Postludio: il disco da cui verranno tratti gli ascolti, inciso dal vivo presso l’Auditorium Rai “Arturo Toscanini” di Torino, il 5 ottobre 2016, riporta questo breve commento di Piovani: “Nei concerti di musica da film, spesso, per esempio nel mio caso, si eseguono le partiture sinfoniche originali, cioè quelle scritte per le registrazioni della colonna sonora del film, ma riallestite in forma di suite sinfoniche. Riallestite in che senso? Nel senso che le musiche composte per un’opera cinematografica, durante le registrazioni, vengono poi quasi sempre riadattate, scomposte e riaggregate per funzionare nel montaggio del film. Alcune sequenze, ad esempio, vengono commentate con elementi semplicemente armonici privi del tema, altre con sole sequenze ritmiche, altre con poche battute icasticamente interrotte, con frammenti della partitura originale dilatati, reiterati, scorciati. I film contengono parti scomposte di una struttura musicale che, insieme a dialoghi e rumori, “ri-compongono” una nuova partitura cinematografica. Non mancano naturalmente in un film, momenti in cui una musica si ascolta nella sua interezza, nella sua complessità, ma questo accade in poche sequenze, a volte quasi solo nei titoli di testa o di coda.
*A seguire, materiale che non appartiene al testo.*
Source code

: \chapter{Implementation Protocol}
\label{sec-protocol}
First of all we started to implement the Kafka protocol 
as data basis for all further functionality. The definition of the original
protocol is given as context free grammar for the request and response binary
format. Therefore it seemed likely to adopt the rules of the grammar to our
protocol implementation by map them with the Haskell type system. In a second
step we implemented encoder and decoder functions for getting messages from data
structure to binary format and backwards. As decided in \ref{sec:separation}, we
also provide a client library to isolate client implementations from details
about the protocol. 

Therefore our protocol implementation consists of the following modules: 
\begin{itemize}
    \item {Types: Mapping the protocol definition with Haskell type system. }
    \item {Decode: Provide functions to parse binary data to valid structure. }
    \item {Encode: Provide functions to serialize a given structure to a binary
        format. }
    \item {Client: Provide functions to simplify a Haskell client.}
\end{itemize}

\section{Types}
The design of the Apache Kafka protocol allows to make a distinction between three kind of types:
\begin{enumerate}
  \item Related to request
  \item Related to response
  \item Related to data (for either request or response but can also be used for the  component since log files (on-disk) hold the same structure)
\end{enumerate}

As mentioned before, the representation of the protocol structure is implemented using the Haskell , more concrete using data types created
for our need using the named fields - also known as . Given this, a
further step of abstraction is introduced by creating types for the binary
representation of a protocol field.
Nel concerto registrato su questo disco, abbiamo eseguito le partiture da cui sono nate le colonne musicali per il cinema dei Taviani, di Benigni e di Fellini, in un montaggio “da concerto”, che le presenta nella loro interezza e che vuole essere come un riassunto dell’anima sonora di quelle opere cinematografiche.” Questa è la sintetica presentazione contenuta nel magro libretto del cd in questione, a cui non sarebbe stato affatto male aggiungerci pure un saggio più esteso, più dettagliato e circostanziato sulle musiche, sui film e sui registi in questione, oltre che cenni biografici sul compositore e sull’orchestra che esegue i brani, ma tant’è, è il tipico malvezzo delle case discografiche questa sciatteria editoriale, per giunta essendo un titolo venduto a prezzo pieno, ecc. ecc.